NOW AGAIN RECORDS: Function Underground – The Black and Brown American Rock Sound 1969-1974 (2017)

NOW AGAIN RECORDS: Function Underground - The Black and Brown American Rock Sound 1969-1974[RATING: 5] A title like Function Underground – The Black and Brown American Rock Sound 1969-1974, might have you believing that this staggeringly good new Now Again label comp. is going to assail your ears with a wall of guitar feedback along the Hendrix/ Black Merda axis. And to be fair there is a bit of that sort of thing on here (not that you’ll be complaining, you understand) whereas in actuality – the whole project is decidedly funky. Not that the funk/rock borderline hasn’t always been an indistinct point of crossover anyway (the whole Parliament-Funkadelic collective for one) but whichever way you cut it – generally – (and yes, of course there are tracks which are exceptions) the above named acts (none of whom feature here) were always a bit more about the guitars than they were about the drums and the bass and, as such, not exactly b-boy and b-girl friendly.

But that’s not a criticism you can level on this at the Ciseneros And Garza Group’s fuzz-guitar cover of I’m A Man or Ebony Rhythm Band’s very similar Drugs Ain’t Cool groove. It’s especially not a criticism you can level at Creations Unlimited’s ‘holy grail’ guitar-led funk 45 Corruption Is The Thing and the list goes on. Black Conspirators’ Just Got To Be Free is guitar-heavy blaxpoitation funk, opener There’s A Wrinkle In Our Time by 1984 may kick off with a very sixties psych-effects flourish but from then on things broaden out into Curtis Knight-ish funky soul which is also a good reference point for LA Carnival’s Blind Man. In other words this contains lots of dancefloor-friendly cuts most of which either could (and occasionally have) also appeared on funk comps. but by dint of a heavy guitar presence justifiably appear here also.

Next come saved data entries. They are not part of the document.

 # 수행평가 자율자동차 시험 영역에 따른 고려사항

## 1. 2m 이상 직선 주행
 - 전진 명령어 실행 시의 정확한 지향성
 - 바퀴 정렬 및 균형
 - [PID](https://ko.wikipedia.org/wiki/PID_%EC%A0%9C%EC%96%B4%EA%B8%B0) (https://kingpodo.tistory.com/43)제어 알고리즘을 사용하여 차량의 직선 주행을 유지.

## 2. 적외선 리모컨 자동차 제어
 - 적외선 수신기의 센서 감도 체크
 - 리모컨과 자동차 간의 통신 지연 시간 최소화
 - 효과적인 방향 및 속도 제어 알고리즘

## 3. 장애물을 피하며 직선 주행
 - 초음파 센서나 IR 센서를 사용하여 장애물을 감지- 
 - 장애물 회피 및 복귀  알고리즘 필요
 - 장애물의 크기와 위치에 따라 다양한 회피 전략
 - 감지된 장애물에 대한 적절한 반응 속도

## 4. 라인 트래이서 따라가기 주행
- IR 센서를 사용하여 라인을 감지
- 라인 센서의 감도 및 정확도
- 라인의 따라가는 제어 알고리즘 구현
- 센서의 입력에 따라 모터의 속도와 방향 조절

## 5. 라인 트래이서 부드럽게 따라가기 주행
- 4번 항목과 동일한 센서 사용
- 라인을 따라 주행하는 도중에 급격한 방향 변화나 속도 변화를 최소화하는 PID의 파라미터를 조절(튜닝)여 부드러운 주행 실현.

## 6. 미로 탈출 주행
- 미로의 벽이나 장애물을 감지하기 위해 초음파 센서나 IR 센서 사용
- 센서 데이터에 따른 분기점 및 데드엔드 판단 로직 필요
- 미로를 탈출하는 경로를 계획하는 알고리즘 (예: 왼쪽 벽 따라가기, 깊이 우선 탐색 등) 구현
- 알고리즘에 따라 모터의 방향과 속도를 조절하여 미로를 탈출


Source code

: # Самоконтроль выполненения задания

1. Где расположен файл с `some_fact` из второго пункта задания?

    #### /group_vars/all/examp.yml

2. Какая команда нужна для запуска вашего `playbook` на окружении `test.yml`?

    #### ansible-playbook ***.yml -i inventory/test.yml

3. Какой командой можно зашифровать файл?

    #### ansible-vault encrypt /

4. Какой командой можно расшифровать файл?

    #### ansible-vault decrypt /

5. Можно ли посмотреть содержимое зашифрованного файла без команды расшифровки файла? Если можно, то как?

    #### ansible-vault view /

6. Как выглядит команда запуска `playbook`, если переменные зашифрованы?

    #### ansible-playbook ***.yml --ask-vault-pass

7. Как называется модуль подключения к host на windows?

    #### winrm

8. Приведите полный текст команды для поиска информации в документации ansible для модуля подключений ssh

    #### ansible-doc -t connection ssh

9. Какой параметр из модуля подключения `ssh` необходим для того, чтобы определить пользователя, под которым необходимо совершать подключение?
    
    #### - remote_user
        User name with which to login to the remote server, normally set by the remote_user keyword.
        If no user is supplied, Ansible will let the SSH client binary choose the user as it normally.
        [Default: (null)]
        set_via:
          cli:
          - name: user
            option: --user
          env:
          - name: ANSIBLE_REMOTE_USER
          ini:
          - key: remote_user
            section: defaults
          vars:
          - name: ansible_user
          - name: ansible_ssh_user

Then of course there are the tracks where the psych and rock influences are much more overt. The Revolution’s The Siesta forms a bridge between the funkier and the rockier tracks and has a similar vibe to Parliament’s Breakdown which would have fitted right in. Michael Liggins and the Super Souls’ piccolo-toting, drum and guitar-soloing Loaded Black is pure hippy psychedelia as is the We The People cut, Function Underground, which gives the album its name. Stone Coal White’s self-titled track however, is precisely the spaced-out, acid-fried, wah-wah-drenched material that this compilation’s title evokes, Blacklites’ BL Movement is organ-led psychedelia and Black Maffia deliver a chugging, heavyweight take on Sly Stone’s I Want To Take You Higher. Which leaves just one track that vies with the Creations Unlimited one for the pick of the bunch – Jimi’s Guitar Raps With The Bass. It’s by Jimi Macon as it turns out though it could easily have been a very early instrumental Funkadelic track as it consists entirely of an absolutely filthy Eddie Hazel-esque wah-wah guitar groove. If you’ve ever wished you could have an album of what the spooky black GIs at the Do Lung Bridge outpost in Apocalypse Now were listening to – this is it.